Below are some records. Return exactly the lines from the one containing "ayuda Marina, pero" through the one containing "<li><a href='#tocuniq59'>(Vers. 13.)</a></li>", both included, and only those.
++++ Provided information ++++
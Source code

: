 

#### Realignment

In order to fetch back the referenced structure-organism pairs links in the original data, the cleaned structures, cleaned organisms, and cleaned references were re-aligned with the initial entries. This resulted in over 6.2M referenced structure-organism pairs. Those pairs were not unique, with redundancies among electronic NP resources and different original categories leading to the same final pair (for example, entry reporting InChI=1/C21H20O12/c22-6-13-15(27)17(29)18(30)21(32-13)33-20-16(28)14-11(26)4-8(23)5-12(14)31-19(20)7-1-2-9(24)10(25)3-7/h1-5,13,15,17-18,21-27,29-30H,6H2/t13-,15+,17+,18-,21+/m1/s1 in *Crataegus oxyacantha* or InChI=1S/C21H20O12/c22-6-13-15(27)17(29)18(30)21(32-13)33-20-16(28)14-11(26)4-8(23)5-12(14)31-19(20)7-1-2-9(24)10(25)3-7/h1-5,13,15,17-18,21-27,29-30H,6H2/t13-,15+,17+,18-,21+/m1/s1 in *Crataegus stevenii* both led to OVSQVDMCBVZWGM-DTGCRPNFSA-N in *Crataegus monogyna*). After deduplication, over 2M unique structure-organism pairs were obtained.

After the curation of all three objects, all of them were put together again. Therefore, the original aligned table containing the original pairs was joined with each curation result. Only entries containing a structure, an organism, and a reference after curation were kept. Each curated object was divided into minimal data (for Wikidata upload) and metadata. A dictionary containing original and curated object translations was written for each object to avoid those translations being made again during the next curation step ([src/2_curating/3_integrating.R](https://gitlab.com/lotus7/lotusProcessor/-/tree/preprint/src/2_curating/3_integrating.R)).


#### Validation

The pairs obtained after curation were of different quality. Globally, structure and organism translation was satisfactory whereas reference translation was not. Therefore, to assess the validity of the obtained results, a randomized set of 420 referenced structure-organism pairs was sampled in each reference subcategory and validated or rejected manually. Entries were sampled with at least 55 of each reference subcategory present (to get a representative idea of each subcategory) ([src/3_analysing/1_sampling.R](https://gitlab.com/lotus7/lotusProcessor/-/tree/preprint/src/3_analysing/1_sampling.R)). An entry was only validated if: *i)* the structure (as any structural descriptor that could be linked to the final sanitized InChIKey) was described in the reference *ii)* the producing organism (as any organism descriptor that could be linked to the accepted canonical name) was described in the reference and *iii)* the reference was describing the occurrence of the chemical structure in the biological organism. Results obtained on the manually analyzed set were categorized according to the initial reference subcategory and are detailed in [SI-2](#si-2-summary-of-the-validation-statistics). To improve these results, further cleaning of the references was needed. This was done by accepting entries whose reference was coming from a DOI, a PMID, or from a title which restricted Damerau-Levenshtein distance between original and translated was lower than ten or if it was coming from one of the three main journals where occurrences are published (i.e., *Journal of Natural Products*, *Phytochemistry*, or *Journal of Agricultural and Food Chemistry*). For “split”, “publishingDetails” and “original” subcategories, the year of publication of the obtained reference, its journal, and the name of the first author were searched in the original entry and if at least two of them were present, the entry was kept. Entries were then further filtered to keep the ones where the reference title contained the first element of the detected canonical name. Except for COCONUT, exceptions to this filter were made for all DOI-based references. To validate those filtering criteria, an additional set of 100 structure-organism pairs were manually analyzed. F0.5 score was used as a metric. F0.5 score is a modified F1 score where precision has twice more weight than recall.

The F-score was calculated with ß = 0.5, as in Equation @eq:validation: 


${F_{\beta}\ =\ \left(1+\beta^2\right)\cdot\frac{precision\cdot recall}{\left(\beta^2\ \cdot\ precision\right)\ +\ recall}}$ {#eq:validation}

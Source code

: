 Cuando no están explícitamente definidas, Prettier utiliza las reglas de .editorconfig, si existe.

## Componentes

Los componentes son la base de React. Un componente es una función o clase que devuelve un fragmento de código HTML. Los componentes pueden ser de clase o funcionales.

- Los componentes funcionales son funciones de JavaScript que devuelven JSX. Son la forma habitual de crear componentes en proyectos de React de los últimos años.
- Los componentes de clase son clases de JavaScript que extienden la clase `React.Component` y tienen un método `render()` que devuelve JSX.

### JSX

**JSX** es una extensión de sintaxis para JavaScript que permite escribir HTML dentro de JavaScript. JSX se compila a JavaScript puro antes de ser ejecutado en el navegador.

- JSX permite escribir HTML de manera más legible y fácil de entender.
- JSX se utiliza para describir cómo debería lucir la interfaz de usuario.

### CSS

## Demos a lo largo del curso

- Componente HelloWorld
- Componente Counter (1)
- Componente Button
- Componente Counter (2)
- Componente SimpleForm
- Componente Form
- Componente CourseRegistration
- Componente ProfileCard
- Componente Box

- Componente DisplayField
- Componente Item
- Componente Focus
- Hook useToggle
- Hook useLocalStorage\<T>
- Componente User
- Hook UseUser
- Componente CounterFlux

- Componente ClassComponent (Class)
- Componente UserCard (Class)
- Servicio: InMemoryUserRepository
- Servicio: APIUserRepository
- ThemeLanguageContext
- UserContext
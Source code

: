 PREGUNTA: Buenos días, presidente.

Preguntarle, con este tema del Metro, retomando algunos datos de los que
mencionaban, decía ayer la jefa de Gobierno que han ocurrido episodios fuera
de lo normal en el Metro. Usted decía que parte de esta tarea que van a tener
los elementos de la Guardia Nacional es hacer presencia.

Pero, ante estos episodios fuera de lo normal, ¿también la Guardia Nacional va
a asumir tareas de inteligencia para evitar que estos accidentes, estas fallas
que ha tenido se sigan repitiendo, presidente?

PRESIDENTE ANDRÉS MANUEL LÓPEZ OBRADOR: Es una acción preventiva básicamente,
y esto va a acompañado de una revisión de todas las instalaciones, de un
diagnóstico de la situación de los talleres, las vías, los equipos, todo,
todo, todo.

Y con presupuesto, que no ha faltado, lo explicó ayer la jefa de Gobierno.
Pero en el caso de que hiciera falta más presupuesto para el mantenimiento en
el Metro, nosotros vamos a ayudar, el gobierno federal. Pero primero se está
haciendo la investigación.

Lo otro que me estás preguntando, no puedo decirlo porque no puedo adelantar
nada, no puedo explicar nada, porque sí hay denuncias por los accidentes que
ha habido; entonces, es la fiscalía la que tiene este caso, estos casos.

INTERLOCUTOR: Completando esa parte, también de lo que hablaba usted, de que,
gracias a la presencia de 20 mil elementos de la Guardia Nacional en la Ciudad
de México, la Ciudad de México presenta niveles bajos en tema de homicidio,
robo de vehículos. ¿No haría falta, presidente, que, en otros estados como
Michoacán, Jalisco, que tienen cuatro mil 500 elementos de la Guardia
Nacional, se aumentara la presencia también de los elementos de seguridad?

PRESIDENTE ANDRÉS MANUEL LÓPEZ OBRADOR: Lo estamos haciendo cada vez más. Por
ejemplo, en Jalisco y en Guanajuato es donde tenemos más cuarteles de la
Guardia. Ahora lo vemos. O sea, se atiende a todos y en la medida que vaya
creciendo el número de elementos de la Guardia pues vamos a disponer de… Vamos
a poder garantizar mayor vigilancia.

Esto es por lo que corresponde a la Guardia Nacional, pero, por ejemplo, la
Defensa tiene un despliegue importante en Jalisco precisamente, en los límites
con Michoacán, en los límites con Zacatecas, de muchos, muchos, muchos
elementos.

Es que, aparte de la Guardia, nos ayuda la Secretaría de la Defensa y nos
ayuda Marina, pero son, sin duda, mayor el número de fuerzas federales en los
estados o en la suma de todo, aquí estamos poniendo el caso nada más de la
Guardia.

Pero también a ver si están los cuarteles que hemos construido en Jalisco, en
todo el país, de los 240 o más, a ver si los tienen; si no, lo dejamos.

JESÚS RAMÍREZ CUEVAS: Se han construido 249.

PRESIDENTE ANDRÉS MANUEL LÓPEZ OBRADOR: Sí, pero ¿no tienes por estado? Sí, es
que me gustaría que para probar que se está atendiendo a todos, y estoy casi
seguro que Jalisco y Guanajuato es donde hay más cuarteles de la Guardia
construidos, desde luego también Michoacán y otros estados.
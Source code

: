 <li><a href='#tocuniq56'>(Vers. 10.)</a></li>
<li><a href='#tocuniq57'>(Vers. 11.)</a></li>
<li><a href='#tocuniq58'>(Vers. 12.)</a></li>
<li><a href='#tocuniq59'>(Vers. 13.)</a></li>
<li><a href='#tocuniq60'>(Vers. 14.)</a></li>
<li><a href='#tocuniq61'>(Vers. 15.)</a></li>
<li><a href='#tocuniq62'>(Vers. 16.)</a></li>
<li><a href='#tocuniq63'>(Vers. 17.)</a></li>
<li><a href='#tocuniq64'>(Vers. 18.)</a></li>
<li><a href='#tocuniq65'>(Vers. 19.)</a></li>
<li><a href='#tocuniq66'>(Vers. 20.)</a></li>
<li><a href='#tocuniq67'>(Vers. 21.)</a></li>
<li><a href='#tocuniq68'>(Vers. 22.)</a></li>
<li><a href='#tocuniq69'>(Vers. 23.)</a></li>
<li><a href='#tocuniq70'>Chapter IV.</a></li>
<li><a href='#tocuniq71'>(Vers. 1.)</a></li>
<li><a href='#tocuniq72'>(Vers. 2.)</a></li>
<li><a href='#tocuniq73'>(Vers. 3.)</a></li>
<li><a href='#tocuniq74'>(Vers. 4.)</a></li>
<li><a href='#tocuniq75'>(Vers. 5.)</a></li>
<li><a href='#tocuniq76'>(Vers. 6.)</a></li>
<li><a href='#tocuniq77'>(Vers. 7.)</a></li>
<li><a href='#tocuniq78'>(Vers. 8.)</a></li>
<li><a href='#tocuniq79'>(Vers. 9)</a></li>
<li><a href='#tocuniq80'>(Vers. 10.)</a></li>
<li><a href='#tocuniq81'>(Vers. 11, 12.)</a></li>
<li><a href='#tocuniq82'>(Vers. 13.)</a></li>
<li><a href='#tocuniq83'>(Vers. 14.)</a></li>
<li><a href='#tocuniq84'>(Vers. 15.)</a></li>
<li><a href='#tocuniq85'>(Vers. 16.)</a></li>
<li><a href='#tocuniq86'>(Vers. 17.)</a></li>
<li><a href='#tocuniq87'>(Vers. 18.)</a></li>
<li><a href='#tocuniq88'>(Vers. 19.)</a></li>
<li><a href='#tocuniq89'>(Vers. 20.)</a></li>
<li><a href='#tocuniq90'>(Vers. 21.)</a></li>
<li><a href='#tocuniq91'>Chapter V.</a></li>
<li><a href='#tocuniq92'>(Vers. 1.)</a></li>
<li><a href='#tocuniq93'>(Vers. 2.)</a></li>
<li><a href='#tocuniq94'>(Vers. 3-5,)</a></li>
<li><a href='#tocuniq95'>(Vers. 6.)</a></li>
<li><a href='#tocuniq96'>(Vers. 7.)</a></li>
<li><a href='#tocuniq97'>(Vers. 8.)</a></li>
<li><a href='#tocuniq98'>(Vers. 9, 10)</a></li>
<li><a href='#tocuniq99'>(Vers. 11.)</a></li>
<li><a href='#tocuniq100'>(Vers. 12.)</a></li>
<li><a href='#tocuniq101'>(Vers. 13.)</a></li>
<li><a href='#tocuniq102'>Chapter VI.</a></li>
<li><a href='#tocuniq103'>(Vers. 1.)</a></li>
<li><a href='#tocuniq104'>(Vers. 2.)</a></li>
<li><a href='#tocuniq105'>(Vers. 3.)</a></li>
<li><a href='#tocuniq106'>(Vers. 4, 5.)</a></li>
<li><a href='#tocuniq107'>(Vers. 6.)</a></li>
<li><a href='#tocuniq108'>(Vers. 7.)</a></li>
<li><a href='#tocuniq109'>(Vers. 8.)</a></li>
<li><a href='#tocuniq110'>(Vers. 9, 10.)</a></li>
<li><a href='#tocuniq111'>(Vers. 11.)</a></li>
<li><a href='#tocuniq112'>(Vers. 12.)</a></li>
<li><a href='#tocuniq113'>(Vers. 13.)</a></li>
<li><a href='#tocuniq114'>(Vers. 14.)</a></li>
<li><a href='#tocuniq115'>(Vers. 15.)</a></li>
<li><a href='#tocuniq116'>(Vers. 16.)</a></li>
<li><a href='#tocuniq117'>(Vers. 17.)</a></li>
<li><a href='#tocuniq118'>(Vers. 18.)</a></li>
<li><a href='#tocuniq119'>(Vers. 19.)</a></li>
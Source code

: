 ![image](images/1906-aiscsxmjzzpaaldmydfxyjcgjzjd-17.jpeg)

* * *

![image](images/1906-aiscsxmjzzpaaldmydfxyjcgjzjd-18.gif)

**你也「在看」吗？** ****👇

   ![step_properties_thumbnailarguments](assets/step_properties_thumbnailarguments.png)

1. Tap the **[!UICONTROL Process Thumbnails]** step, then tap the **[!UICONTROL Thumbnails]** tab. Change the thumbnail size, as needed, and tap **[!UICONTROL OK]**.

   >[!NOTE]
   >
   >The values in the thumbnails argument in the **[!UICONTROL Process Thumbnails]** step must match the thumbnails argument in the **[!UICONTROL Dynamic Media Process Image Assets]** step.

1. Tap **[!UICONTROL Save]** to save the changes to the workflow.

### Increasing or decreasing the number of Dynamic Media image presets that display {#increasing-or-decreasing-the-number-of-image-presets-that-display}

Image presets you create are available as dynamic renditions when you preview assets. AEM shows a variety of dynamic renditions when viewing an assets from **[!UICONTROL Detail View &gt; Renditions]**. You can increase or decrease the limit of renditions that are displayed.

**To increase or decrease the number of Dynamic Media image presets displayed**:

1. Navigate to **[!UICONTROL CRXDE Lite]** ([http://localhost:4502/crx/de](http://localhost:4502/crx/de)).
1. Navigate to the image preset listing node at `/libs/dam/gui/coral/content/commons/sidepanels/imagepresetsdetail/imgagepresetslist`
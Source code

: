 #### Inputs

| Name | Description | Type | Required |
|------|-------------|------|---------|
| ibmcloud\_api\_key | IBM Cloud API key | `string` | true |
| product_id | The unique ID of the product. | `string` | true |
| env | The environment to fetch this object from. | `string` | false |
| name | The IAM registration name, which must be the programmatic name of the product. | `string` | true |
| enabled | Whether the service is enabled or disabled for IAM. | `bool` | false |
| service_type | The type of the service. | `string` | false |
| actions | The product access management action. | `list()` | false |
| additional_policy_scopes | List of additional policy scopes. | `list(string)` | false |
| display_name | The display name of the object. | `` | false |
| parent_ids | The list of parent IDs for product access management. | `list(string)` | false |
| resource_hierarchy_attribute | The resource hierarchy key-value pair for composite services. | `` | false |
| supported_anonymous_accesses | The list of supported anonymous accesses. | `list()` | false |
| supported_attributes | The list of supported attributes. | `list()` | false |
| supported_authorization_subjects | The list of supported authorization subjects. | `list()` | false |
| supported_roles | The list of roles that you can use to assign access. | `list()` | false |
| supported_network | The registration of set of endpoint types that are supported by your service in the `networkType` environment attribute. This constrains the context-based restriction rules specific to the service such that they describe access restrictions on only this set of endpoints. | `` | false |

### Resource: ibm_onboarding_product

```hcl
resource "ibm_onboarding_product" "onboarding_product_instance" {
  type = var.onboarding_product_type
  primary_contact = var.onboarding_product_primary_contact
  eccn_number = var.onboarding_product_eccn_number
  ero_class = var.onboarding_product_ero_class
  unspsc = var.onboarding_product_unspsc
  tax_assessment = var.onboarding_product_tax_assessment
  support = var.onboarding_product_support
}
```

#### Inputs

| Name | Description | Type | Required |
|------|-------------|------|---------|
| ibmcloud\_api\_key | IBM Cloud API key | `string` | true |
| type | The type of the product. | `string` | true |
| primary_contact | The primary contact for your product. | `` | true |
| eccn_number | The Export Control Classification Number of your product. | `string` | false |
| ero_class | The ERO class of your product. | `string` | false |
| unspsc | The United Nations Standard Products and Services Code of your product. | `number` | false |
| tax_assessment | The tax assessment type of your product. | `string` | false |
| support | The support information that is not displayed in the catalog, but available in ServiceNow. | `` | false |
++++
■ **Task solution**
ayuda Marina, pero son, sin duda, mayor el número de fuerzas federales en los
estados o en la suma de todo, aquí estamos poniendo el caso nada más de la
Guardia.

Pero también a ver si están los cuarteles que hemos construido en Jalisco, en
todo el país, de los 240 o más, a ver si los tienen; si no, lo dejamos.

JESÚS RAMÍREZ CUEVAS: Se han construido 249.

PRESIDENTE ANDRÉS MANUEL LÓPEZ OBRADOR: Sí, pero ¿no tienes por estado? Sí, es
que me gustaría que para probar que se está atendiendo a todos, y estoy casi
seguro que Jalisco y Guanajuato es donde hay más cuarteles de la Guardia
construidos, desde luego también Michoacán y otros estados.
Source code

: <li><a href='#tocuniq56'>(Vers. 10.)</a></li>
<li><a href='#tocuniq57'>(Vers. 11.)</a></li>
<li><a href='#tocuniq58'>(Vers. 12.)</a></li>
<li><a href='#tocuniq59'>(Vers. 13.)</a></li>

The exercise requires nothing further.